I’ve never liked being told what to do. I’m not a great team player and I struggle with authority. I’ve always chafed at constraints and, as I get older, I’ve become increasingly aware that what I used to imagine was an over-developed sense of injustice is actually entitlement; a sense the world should bend itself around my whims and conform to my desires. Childish, isn’t it?
Part of being an adult is learning to suppress these baser aspects of our nature and this is something I attempt, often with negligible success, to do. I’ve come to realise that if I want to avoid being told off or controlled then I need to follow the rules before I’m asked, before they’re enforced. As Bob Dylan put it, “…to live outside the law, you must be honest.”
The great majority of students in the schools I’ve worked seem to grasp this unpalatable, but essential truth far more quickly then I did. They know that if they keep their heads down they’ll be left alone to be as they please. But a significant minority are more like me; they need help to learn how to live in the world. Learning how to harness your desire to rail at perceived injustices – knowing when it’s worth making a stand and when it’s better to wind your necks in – can be hard. Part of the role of schools is to provide a safe environment to make mistakes, learn about responsibility and consequences, and prepare to take a full and active part in society. This is the hidden curriculum. As Tom Bennett says, “We don’t just teach [students] lessons in their subjects. We help to teach them good conduct, habits of character, civility, cooperation, community.”
School rules can often seem arbitrary. We can point to strict uniform policies or injunctions against running in corridors, eating out-of-bounds or having to ask for permission to leave a classroom and say, but that’s not what it’s like in the real world. And, by and large, it’s not. As an adult you get to go to the loo whenever you want (unless you’re a teacher.) But every organisation will have some rules, however loose, and the consequences for breaking them will, ultimately, result in sacking.
If it were up to me (and thankfully it isn’t) we’d only have rules to prevent people from causing harm to non-consenting others. But children are not, yet, adults. We don’t want them to suffer the same consequences as adult transgressors so neither do we give them the same freedoms. These arbitrary rules are a thin red line, marking the boundaries between childhood and adulthood. Teenagers make mistakes, it’s part of the deal. Some will push against these boundaries wherever they are and making them about uniform means they’re not about wearing at staff.
What we permit we promote and what we accept we signal is acceptable. Making rules about things we don’t really care about means teenagers are less likely to push back about things we actually care about. If they exhaust themselves in trying to sneak in contraband socks or hitch skirts up half an inch them they’ll have less energy for more barbarous acts.

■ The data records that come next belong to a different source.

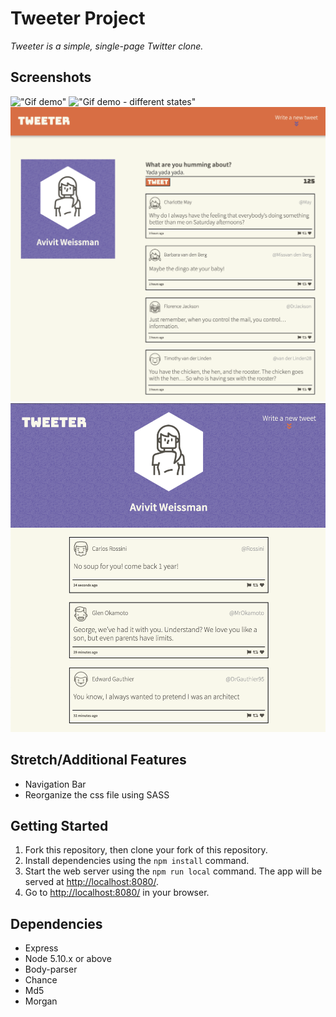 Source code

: # Tweeter Project

*Tweeter is a simple, single-page Twitter clone.*

## Screenshots
!["Gif demo"](https://github.com/Avivitw/tweeter/blob/master/docs/tweeeter_demo.gif?raw=true)
!["Gif demo - different states"](https://github.com/Avivitw/tweeter/blob/master/docs/tweeeter_demo2.gif?raw=true)
!["Tweet desktop state"](https://github.com/Avivitw/tweeter/blob/master/docs/tweet_desktop_state.png?raw=true)
!["Tweet mobile state"](https://github.com/Avivitw/tweeter/blob/master/docs/tweet_mobile_state.png?raw=true)

## Stretch/Additional Features
- Navigation Bar
- Reorganize the css file using SASS


## Getting Started

1. Fork this repository, then clone your fork of this repository.
2. Install dependencies using the `npm install` command.
3. Start the web server using the `npm run local` command. The app will be served at <http://localhost:8080/>.
4. Go to <http://localhost:8080/> in your browser.

## Dependencies

- Express
- Node 5.10.x or above
- Body-parser
- Chance
- Md5
- Morgan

So, what should happen when students make a mistake? Should they be punished? You may feel squeamish about the word but we need rewards and sanctions if we are to learn what’s acceptable. We need to suffer the sting of making a mistake to ensure we learn not make it again. Should the punishment be proportionate? Yes, of course. Certainly of consequences is far more important than severity. But punishment should be meted out with the knowledge that sparing the metaphorical rod may spoil the child. If we don’t sweat the small stuff, everyone will get much sweatier in the long run.

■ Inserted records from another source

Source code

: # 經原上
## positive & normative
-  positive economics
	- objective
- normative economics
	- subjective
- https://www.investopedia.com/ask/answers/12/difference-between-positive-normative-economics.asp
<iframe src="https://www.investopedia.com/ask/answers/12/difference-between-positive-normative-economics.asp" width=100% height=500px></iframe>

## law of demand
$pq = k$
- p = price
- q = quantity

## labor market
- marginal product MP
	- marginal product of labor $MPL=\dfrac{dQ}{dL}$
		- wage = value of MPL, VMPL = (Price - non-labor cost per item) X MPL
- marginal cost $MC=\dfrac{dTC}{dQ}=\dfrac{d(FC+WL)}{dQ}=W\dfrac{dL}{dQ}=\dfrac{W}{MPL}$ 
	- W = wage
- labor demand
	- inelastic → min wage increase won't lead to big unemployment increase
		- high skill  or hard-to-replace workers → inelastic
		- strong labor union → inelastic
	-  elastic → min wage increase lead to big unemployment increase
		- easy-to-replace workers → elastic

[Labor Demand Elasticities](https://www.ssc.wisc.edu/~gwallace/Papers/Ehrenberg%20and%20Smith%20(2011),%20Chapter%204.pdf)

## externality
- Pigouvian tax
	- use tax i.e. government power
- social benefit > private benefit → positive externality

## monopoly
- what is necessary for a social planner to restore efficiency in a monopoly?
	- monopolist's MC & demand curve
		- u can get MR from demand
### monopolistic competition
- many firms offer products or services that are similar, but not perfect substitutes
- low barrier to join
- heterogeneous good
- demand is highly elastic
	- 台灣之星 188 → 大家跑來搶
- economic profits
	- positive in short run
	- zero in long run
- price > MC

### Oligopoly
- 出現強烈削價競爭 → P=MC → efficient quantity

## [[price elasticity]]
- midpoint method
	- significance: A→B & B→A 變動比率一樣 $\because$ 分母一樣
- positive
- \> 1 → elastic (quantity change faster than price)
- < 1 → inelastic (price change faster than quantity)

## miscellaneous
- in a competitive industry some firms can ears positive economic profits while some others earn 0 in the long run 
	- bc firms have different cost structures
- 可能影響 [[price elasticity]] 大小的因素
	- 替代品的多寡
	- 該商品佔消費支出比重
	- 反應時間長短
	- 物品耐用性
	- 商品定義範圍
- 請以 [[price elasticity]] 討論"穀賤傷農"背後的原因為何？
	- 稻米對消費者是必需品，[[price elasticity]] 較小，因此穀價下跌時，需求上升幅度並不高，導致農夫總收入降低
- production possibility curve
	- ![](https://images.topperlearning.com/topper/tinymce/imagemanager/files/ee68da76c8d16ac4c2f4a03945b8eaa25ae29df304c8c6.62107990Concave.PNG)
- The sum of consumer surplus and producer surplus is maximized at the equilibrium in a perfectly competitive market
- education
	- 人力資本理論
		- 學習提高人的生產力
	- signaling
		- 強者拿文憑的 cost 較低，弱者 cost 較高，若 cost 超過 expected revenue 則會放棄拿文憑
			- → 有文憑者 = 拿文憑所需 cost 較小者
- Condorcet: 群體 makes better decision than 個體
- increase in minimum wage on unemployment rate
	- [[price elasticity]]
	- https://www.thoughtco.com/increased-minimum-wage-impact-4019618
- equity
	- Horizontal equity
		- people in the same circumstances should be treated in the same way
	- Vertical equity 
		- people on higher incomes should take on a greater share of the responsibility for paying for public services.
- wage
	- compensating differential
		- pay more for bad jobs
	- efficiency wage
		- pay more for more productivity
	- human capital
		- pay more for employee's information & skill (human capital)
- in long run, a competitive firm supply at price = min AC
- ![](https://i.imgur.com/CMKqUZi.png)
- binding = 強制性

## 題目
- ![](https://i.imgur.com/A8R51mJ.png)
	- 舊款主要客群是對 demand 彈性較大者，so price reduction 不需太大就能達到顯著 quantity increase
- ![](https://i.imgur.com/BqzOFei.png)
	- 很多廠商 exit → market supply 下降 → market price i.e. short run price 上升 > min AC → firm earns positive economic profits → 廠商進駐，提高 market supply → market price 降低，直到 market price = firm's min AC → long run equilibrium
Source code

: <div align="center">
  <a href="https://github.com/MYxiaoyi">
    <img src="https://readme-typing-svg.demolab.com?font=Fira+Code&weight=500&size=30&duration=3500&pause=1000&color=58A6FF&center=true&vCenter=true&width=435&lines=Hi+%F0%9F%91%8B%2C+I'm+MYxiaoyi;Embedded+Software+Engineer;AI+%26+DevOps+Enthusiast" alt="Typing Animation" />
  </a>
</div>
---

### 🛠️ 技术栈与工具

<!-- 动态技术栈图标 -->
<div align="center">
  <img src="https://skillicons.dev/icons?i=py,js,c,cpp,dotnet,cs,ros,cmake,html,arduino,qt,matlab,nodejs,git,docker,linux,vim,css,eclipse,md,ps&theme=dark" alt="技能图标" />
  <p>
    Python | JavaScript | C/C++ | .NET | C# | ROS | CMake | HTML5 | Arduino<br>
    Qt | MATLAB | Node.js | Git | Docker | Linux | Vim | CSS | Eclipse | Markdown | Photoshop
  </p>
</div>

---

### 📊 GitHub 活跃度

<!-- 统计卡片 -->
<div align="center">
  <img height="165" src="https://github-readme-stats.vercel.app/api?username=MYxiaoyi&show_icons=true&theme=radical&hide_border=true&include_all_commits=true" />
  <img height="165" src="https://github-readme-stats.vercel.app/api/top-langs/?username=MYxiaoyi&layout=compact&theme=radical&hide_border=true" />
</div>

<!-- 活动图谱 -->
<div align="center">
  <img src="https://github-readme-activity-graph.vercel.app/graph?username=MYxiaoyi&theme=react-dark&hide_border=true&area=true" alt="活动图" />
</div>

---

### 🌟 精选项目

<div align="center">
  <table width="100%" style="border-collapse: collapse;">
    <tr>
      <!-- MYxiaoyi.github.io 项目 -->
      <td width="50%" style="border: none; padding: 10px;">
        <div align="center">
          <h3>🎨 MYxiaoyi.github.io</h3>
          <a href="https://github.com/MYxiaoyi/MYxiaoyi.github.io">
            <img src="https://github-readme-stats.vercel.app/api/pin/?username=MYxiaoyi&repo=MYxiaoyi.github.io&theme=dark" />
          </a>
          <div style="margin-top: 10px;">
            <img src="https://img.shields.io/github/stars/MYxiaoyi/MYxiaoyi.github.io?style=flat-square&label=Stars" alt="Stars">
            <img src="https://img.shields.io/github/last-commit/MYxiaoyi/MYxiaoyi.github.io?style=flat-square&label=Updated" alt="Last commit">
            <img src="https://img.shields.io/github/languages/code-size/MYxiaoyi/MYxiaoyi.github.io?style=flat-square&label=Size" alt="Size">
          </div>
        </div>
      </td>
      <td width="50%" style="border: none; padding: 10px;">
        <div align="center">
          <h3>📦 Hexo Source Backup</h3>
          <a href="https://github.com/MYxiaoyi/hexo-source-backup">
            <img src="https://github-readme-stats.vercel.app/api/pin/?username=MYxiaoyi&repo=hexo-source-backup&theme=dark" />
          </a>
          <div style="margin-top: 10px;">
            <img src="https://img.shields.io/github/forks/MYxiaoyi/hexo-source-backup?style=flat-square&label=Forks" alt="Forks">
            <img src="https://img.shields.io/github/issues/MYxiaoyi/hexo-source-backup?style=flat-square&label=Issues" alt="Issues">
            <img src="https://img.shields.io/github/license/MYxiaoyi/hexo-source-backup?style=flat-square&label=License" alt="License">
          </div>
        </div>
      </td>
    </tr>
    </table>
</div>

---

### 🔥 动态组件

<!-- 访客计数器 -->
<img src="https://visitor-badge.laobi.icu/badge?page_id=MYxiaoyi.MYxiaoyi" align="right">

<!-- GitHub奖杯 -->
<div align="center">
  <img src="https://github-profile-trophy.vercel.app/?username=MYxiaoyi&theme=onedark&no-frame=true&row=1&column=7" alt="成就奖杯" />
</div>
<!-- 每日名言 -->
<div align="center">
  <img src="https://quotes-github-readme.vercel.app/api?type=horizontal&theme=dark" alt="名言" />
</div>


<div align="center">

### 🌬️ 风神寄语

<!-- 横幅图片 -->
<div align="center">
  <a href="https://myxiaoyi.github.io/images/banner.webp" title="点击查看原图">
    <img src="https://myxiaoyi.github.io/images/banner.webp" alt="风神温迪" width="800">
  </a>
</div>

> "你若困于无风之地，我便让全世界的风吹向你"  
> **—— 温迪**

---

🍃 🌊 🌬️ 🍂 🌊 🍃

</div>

But surely there are always exceptions? There are always those who have perfectly valid reasons for failing to follow a rule so shouldn’t they be spared the consequences of their actions? This is entirely up to them. Do they seek to use their reason as an excuse? Or do they ask for help in overcoming their problem? This is about developing a sense of responsibility. If I’m late to work for reasons beyond my control I have a choice. I can stroll in and hope no one notices or I can phone my employer to explain what’s happened. If my house burns down and I have no clean clothes I can either pitch up belligerently in smoked stained rags or I can ask for help.
Schools have a duty of care, and when students have good reason for not being able to follow the rules they must not be tyrannised; they must be helped to avoid using their reasons as excuses. Parents have a duty to make every effort to support a school’s rules. To do otherwise is to undermine the hidden curriculum and by extension, the one that’s judged in headline figures too. Students are in school to learn – about subjects and about how to fit into the world. Some students will need more support than others, either because parents are unwilling or unable to support or because they’re ability to understand how to follow the rules is in some way impaired.
Everything schools do should support students’ education, even if it doesn’t always make sense to individuals. It’s hard to get this right and schools, as well as students, will get it wrong at times. We all make mistakes and we all need to be helped to learn from them. Giving some people a pass because we feel they can’t cope or don’t understand doesn’t do them any favours. So, yes, everyone should be expected to follow the rules. Even – maybe especially – ‘those kids’.